Task item — Show every line of the data where the word "runs" can be found.

Records for the exercise —
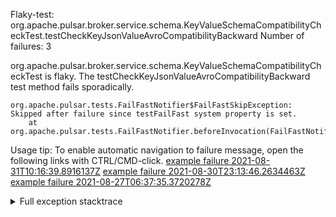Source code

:         
Flaky-test: org.apache.pulsar.broker.service.schema.KeyValueSchemaCompatibilityCheckTest.testCheckKeyJsonValueAvroCompatibilityBackward
Number of failures: 3

org.apache.pulsar.broker.service.schema.KeyValueSchemaCompatibilityCheckTest is flaky. The testCheckKeyJsonValueAvroCompatibilityBackward test method fails sporadically.

```
org.apache.pulsar.tests.FailFastNotifier$FailFastSkipException: Skipped after failure since testFailFast system property is set.
	at org.apache.pulsar.tests.FailFastNotifier.beforeInvocation(FailFastNotifier.java:88)

```

Usage tip: To enable automatic navigation to failure message, open the following links with CTRL/CMD-click.
[example failure 2021-08-31T10:16:39.8916137Z](https://github.com/apache/pulsar/runs/3471501156?check_suite_focus=true#step:10:1535)
[example failure 2021-08-30T23:13:46.2634463Z](https://github.com/apache/pulsar/runs/3467152431?check_suite_focus=true#step:9:795)
[example failure 2021-08-27T06:37:35.3720278Z](https://github.com/apache/pulsar/runs/3440411059?check_suite_focus=true#step:9:2717)


<details>
<summary>Full exception stacktrace</summary>
<code><pre>
org.apache.pulsar.tests.FailFastNotifier$FailFastSkipException: Skipped after failure since testFailFast system property is set.
	at org.apache.pulsar.tests.FailFastNotifier.beforeInvocation(FailFastNotifier.java:88)

</pre></code>
</details>

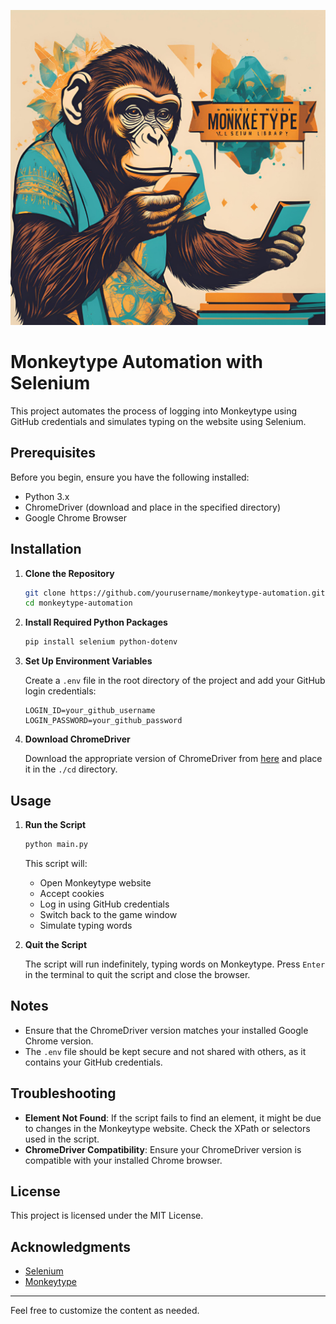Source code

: ![Alt text](./assets/logo.png)

# Monkeytype Automation with Selenium

This project automates the process of logging into Monkeytype using GitHub credentials and simulates typing on the website using Selenium.

## Prerequisites

Before you begin, ensure you have the following installed:

- Python 3.x
- ChromeDriver (download and place in the specified directory)
- Google Chrome Browser

## Installation

1. **Clone the Repository**

   ```sh
   git clone https://github.com/yourusername/monkeytype-automation.git
   cd monkeytype-automation
   ```

2. **Install Required Python Packages**

   ```sh
   pip install selenium python-dotenv
   ```

3. **Set Up Environment Variables**

   Create a `.env` file in the root directory of the project and add your GitHub login credentials:

   ```env
   LOGIN_ID=your_github_username
   LOGIN_PASSWORD=your_github_password
   ```

4. **Download ChromeDriver**

   Download the appropriate version of ChromeDriver from [here](https://sites.google.com/a/chromium.org/chromedriver/downloads) and place it in the `./cd` directory.

## Usage

1. **Run the Script**

   ```sh
   python main.py
   ```

   This script will:

   - Open Monkeytype website
   - Accept cookies
   - Log in using GitHub credentials
   - Switch back to the game window
   - Simulate typing words

2. **Quit the Script**

   The script will run indefinitely, typing words on Monkeytype. Press `Enter` in the terminal to quit the script and close the browser.

## Notes

- Ensure that the ChromeDriver version matches your installed Google Chrome version.
- The `.env` file should be kept secure and not shared with others, as it contains your GitHub credentials.

## Troubleshooting

- **Element Not Found**: If the script fails to find an element, it might be due to changes in the Monkeytype website. Check the XPath or selectors used in the script.
- **ChromeDriver Compatibility**: Ensure your ChromeDriver version is compatible with your installed Chrome browser.

## License

This project is licensed under the MIT License.

## Acknowledgments

- [Selenium](https://www.selenium.dev/)
- [Monkeytype](https://monkeytype.com/)

---

Feel free to customize the content as needed.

Answer below —
[example failure 2021-08-31T10:16:39.8916137Z](https://github.com/apache/pulsar/runs/3471501156?check_suite_focus=true#step:10:1535)
[example failure 2021-08-30T23:13:46.2634463Z](https://github.com/apache/pulsar/runs/3467152431?check_suite_focus=true#step:9:795)
[example failure 2021-08-27T06:37:35.3720278Z](https://github.com/apache/pulsar/runs/3440411059?check_suite_focus=true#step:9:2717)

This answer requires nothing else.